# Welche IDE benutzen



## y0dA (30. Jun 2010)

Hi!

Ab kommenden Monat geht es bei uns wieder mit einem neuen Projekt(Webprojekt!) los und hierbei haben wir freie Hand was kostenfreie IDEs anbelangt  .

Was ich an Plugins für die Entwicklung benötige:
-> SVN
->Maven
->STS

Nun stehen folgende IDEs zur Auswahl:
-)Springsource Tool Suite (basiert auch auf Eclipse 3.5.)
-)Eclipse IDE for Java EE Developers (ist glaube ich schon 3.6. - und hierbei gibts wohl noch keine STS Unsterstützung oder ein funktionierendes Maven Plugin?)
-)Eclipse 3.5

Primär geht es mir um folgende Fragen:
-) Hat die STS IDE alles was ich für ein Webprojekt benötige? Eventuell überfüllt?
-) Eclipse 3.6. wäre das Neueste aber hat hierfür jemand das STS Plugin zum Laufen gebracht oder das Maven Plugin?


----------



## ARadauer (30. Jun 2010)

Ich würde jetzt noch nicht auf die 3.6 setzen. Wozu auch, gibts irgend ein Feature das du unbedingt benötigst?
Lieber noch einwenig warten...

zu STS kann ich nichts sagen, hab ich noch nie ausprobiert...


----------



## y0dA (30. Jun 2010)

Hmpf, anscheinend gibts beim Eclipse 3.5 auch Probleme mit dem STS Plugin... irgendwas von wegen Mylyn fehlt ihm da..kotzen..
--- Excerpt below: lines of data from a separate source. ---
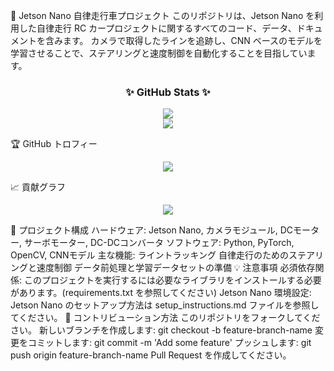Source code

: 🚗 Jetson Nano 自律走行車プロジェクト
このリポジトリは、Jetson Nano を利用した自律走行 RC カープロジェクトに関するすべてのコード、データ、ドキュメントを含みます。
カメラで取得したラインを追跡し、CNN ベースのモデルを学習させることで、ステアリングと速度制御を自動化することを目指しています。

<h3 align="center">✨ GitHub Stats ✨</h3> <p align="center"> <img src="https://github-readme-stats.vercel.app/api?username=max312444&show_icons=true&theme=purple&hide_border=true&count_private=true&include_all_commits=true"/><br/> <img src="https://github-readme-stats.vercel.app/api/top-langs/?username=max312444&layout=compact&theme=purple&hide_border=true"/> </p>
🏆 GitHub トロフィー
<p align="center"> <img src="https://github-profile-trophy.vercel.app/?username=max312444&theme=gruvbox_purple&no-frame=true&no-bg=true"/> </p>
📈 貢献グラフ
<p align="center"> <img src="https://github-readme-activity-graph.vercel.app/graph?username=max312444&theme=high-contrast"/> </p>
📂 プロジェクト構成
ハードウェア: Jetson Nano, カメラモジュール, DCモーター, サーボモーター, DC-DCコンバータ
ソフトウェア: Python, PyTorch, OpenCV, CNNモデル
主な機能:
ライントラッキング
自律走行のためのステアリングと速度制御
データ前処理と学習データセットの準備
💡 注意事項
必須依存関係: このプロジェクトを実行するには必要なライブラリをインストールする必要があります。(requirements.txt を参照してください)
Jetson Nano 環境設定: Jetson Nano のセットアップ方法は setup_instructions.md ファイルを参照してください。
🤝 コントリビューション方法
このリポジトリをフォークしてください。
新しいブランチを作成します: git checkout -b feature-branch-name
変更をコミットします: git commit -m 'Add some feature'
プッシュします: git push origin feature-branch-name
Pull Request を作成してください。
STS IDE kommt mir langsamer vor als das Eclipse.


----------



## @x.l (30. Jun 2010)

y0dA hat gesagt.:


> STS IDE kommt mir langsamer vor als das Eclipse.



Das mag evtl. an den Servern liegen die die STS mitbringt. Wenn du was mit Spring machen willst, dann ist die STS doch das richtige - da haste alles dabei was du brauchst.

Und wie ARadauer schon sagt: Helios ist aktuell kein Muss.


----------